_YOUR INSTRUCTIONS_
Your answer should be every line below that includes the word "Reference".

_Saved data entries_

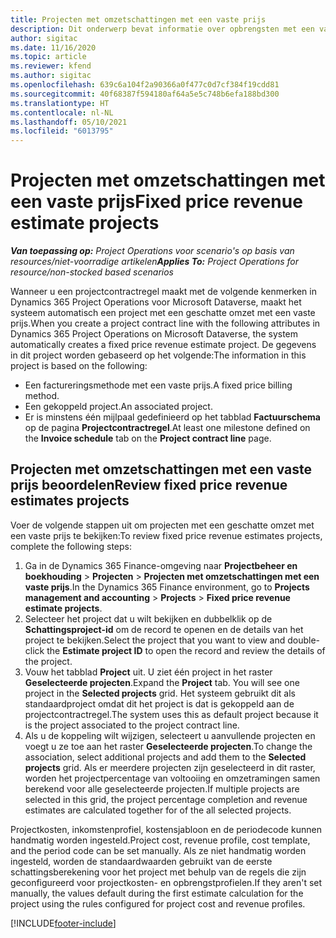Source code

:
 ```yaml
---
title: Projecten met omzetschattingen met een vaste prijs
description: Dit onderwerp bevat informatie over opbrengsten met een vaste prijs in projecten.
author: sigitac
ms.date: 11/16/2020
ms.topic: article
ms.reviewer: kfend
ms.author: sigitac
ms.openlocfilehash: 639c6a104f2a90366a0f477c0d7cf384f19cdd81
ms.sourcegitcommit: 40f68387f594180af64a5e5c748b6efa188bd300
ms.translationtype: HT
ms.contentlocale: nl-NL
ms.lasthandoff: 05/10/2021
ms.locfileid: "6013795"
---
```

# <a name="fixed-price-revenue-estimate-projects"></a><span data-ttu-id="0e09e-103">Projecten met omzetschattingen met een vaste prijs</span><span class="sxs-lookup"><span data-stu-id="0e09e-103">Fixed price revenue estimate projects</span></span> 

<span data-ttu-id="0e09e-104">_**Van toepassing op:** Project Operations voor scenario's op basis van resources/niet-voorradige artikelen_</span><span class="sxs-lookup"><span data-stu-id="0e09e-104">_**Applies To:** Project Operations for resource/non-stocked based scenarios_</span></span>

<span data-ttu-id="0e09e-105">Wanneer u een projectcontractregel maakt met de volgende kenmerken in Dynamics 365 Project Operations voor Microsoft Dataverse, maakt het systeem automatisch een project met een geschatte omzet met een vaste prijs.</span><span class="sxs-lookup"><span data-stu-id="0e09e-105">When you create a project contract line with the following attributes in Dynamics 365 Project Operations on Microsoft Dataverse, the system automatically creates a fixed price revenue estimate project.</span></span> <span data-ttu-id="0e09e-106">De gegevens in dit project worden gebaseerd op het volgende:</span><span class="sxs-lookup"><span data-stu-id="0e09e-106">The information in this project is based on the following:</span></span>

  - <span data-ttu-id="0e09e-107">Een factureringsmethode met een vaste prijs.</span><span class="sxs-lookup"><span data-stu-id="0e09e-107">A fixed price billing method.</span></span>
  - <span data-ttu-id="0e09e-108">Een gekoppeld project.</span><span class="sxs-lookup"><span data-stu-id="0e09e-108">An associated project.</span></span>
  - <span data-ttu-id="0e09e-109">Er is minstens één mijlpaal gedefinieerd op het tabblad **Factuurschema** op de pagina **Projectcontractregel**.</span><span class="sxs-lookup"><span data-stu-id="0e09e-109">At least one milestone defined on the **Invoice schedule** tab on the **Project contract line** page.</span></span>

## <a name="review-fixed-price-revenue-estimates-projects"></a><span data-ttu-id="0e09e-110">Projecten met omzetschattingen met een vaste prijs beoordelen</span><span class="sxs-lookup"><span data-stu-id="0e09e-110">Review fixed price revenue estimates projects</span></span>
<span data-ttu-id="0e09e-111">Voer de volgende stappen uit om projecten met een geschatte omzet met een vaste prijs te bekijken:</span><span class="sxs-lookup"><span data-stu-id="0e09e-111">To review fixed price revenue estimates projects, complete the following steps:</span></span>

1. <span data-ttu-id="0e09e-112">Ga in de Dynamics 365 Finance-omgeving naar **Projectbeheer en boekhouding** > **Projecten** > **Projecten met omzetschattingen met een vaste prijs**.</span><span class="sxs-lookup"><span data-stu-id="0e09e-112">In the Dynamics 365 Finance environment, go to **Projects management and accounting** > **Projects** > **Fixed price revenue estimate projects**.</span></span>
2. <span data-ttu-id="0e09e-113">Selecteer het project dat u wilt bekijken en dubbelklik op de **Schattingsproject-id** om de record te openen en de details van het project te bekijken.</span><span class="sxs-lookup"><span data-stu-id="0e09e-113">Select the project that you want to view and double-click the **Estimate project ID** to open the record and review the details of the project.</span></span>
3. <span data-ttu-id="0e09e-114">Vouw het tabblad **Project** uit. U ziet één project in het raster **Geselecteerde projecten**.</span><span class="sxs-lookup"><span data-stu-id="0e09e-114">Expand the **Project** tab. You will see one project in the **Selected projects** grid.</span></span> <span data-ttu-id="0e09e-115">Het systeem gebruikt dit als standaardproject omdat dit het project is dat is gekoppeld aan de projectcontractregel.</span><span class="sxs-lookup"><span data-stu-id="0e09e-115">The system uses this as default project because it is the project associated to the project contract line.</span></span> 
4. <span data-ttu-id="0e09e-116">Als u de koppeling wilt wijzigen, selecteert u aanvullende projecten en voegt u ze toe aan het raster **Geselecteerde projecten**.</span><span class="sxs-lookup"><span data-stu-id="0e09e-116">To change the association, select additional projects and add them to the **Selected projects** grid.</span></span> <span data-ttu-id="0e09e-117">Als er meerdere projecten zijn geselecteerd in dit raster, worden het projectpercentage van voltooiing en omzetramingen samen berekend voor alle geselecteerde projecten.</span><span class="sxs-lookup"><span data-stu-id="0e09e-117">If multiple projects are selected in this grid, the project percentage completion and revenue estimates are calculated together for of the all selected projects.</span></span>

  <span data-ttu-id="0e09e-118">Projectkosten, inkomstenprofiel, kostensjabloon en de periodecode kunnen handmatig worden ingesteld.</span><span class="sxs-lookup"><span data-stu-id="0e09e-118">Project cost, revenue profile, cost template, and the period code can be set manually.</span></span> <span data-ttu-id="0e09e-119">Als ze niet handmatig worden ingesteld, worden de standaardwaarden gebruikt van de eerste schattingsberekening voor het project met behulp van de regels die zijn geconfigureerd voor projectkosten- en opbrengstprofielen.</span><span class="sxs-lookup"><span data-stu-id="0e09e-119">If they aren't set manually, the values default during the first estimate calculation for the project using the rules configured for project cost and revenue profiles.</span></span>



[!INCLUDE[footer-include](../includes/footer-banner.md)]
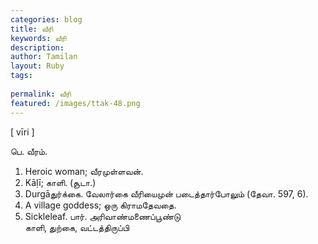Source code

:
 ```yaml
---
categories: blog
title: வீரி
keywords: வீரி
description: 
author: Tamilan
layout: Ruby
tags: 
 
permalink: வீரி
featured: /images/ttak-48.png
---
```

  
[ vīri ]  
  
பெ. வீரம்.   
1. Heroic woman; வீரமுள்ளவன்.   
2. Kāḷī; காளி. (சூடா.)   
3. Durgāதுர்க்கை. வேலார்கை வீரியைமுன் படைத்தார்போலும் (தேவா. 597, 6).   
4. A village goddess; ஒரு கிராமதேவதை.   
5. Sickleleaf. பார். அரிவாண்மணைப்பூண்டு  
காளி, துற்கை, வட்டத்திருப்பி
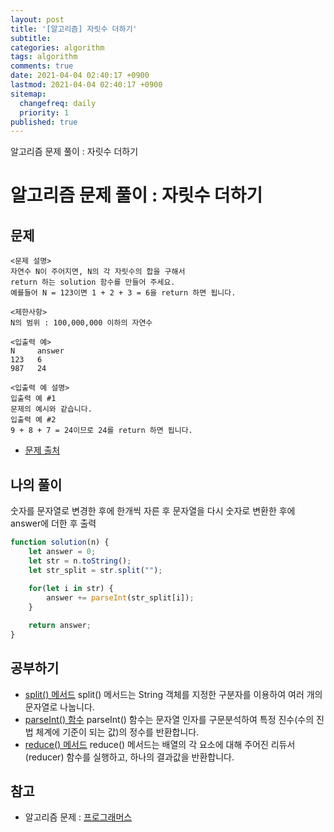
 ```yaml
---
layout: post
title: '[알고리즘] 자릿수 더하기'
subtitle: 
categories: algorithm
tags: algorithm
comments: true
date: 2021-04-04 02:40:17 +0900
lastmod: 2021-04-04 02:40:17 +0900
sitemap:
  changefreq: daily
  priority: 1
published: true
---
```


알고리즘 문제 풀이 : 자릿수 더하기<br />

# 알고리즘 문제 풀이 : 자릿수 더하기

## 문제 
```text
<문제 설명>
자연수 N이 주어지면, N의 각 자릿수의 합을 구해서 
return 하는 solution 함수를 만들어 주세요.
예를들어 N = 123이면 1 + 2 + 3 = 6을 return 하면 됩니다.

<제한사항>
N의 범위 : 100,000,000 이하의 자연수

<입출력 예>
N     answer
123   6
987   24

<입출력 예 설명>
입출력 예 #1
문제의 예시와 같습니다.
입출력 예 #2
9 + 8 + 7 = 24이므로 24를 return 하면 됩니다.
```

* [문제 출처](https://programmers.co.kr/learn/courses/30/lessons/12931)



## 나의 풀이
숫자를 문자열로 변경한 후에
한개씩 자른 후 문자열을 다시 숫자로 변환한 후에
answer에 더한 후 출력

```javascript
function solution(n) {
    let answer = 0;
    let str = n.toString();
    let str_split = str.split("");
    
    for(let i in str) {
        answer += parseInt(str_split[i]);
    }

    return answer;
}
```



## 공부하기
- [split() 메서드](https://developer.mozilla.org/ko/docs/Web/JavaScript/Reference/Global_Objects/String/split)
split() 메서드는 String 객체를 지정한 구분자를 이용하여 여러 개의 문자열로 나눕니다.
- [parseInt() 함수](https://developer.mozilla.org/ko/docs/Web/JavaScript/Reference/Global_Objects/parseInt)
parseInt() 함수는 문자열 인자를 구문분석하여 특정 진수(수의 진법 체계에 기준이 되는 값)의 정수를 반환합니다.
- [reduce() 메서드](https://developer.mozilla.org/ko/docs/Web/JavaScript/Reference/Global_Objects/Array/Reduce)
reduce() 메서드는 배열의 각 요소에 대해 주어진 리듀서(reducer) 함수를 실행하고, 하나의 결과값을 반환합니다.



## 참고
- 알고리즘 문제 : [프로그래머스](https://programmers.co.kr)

_ANSWER TO THE EXERCISE_
- [split() 메서드](https://developer.mozilla.org/ko/docs/Web/JavaScript/Reference/Global_Objects/String/split)
- [parseInt() 함수](https://developer.mozilla.org/ko/docs/Web/JavaScript/Reference/Global_Objects/parseInt)
- [reduce() 메서드](https://developer.mozilla.org/ko/docs/Web/JavaScript/Reference/Global_Objects/Array/Reduce)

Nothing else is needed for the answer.